== Segment start ==

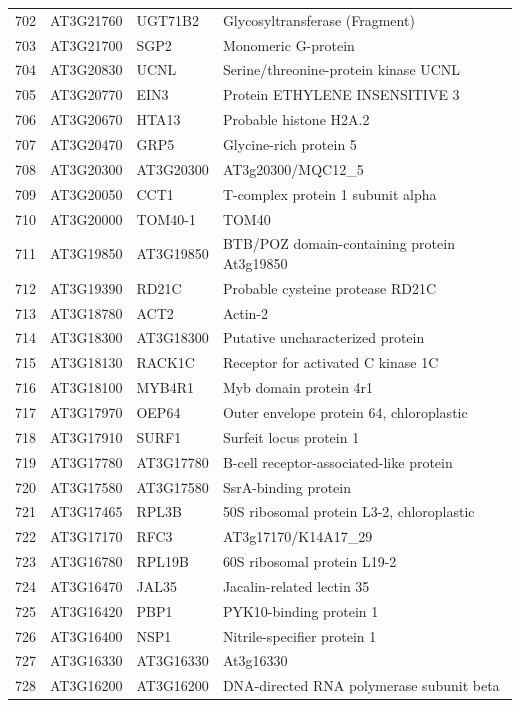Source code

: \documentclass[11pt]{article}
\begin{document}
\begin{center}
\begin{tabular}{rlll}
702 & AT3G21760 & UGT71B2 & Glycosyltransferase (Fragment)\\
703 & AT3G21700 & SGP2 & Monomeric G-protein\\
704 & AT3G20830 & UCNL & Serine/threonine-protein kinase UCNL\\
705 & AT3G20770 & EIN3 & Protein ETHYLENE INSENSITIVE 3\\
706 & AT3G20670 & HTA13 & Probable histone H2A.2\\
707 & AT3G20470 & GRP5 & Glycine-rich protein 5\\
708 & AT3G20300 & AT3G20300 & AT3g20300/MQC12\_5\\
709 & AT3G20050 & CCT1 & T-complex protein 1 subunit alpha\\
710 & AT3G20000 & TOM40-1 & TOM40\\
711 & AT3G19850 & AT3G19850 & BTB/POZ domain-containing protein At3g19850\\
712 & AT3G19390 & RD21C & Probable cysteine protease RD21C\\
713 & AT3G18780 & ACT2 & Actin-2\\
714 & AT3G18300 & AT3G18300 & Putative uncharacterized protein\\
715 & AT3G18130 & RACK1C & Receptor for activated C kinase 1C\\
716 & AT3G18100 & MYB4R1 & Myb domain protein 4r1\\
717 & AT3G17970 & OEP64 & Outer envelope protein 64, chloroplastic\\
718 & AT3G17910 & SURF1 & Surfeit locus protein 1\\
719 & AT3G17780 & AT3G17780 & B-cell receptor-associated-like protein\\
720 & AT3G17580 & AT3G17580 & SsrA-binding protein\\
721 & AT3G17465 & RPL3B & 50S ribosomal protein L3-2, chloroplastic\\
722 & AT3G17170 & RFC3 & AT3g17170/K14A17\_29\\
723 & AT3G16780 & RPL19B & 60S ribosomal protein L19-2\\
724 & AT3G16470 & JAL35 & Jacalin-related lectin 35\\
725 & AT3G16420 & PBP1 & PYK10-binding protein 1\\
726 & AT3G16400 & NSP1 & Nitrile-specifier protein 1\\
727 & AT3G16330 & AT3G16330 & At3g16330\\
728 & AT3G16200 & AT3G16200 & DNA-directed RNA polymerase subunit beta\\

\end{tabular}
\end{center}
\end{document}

== Segment end ==
== Segment start ==

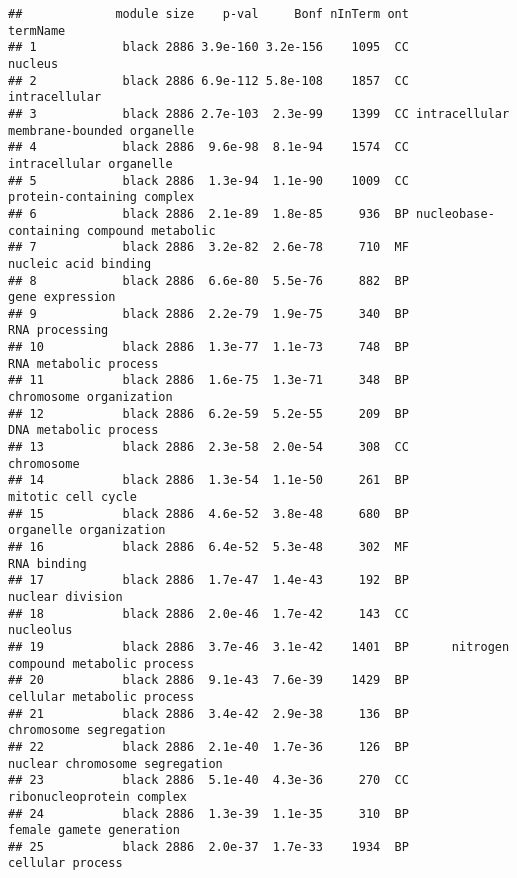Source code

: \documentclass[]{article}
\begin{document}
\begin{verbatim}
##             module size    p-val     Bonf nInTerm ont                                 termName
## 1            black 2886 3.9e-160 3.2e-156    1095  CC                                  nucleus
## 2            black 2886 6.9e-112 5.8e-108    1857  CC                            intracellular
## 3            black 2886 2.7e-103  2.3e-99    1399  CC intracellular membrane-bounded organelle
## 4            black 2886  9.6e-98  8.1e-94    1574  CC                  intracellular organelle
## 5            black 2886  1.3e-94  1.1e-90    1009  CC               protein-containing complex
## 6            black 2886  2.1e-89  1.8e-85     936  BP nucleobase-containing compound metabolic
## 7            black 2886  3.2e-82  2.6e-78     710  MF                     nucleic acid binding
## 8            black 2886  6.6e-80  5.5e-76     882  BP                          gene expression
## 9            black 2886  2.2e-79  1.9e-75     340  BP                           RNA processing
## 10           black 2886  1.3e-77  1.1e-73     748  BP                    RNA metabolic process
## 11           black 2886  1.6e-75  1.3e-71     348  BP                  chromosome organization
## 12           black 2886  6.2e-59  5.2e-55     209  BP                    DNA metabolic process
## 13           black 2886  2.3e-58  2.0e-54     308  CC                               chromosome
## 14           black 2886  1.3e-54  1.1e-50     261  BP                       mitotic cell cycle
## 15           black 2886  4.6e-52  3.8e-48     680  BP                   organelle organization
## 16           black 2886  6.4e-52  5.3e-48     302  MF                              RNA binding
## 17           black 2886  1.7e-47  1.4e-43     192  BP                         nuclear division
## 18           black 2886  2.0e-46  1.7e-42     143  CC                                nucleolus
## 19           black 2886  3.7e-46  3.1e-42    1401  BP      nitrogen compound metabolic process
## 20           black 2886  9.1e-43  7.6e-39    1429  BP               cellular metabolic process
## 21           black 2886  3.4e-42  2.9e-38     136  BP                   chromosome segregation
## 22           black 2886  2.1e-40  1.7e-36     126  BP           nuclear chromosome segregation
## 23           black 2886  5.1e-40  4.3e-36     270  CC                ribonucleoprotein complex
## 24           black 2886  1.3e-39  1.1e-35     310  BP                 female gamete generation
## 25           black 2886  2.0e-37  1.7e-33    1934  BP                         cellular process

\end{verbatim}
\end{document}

== Segment end ==

What you are asked to do:
Among the lines above, repeat exactly those from the line with "708 & AT3G20300" to the line with "723 & AT3G16780", counting both ends.

Result of this task:
708 & AT3G20300 & AT3G20300 & AT3g20300/MQC12\_5\\
709 & AT3G20050 & CCT1 & T-complex protein 1 subunit alpha\\
710 & AT3G20000 & TOM40-1 & TOM40\\
711 & AT3G19850 & AT3G19850 & BTB/POZ domain-containing protein At3g19850\\
712 & AT3G19390 & RD21C & Probable cysteine protease RD21C\\
713 & AT3G18780 & ACT2 & Actin-2\\
714 & AT3G18300 & AT3G18300 & Putative uncharacterized protein\\
715 & AT3G18130 & RACK1C & Receptor for activated C kinase 1C\\
716 & AT3G18100 & MYB4R1 & Myb domain protein 4r1\\
717 & AT3G17970 & OEP64 & Outer envelope protein 64, chloroplastic\\
718 & AT3G17910 & SURF1 & Surfeit locus protein 1\\
719 & AT3G17780 & AT3G17780 & B-cell receptor-associated-like protein\\
720 & AT3G17580 & AT3G17580 & SsrA-binding protein\\
721 & AT3G17465 & RPL3B & 50S ribosomal protein L3-2, chloroplastic\\
722 & AT3G17170 & RFC3 & AT3g17170/K14A17\_29\\
723 & AT3G16780 & RPL19B & 60S ribosomal protein L19-2\\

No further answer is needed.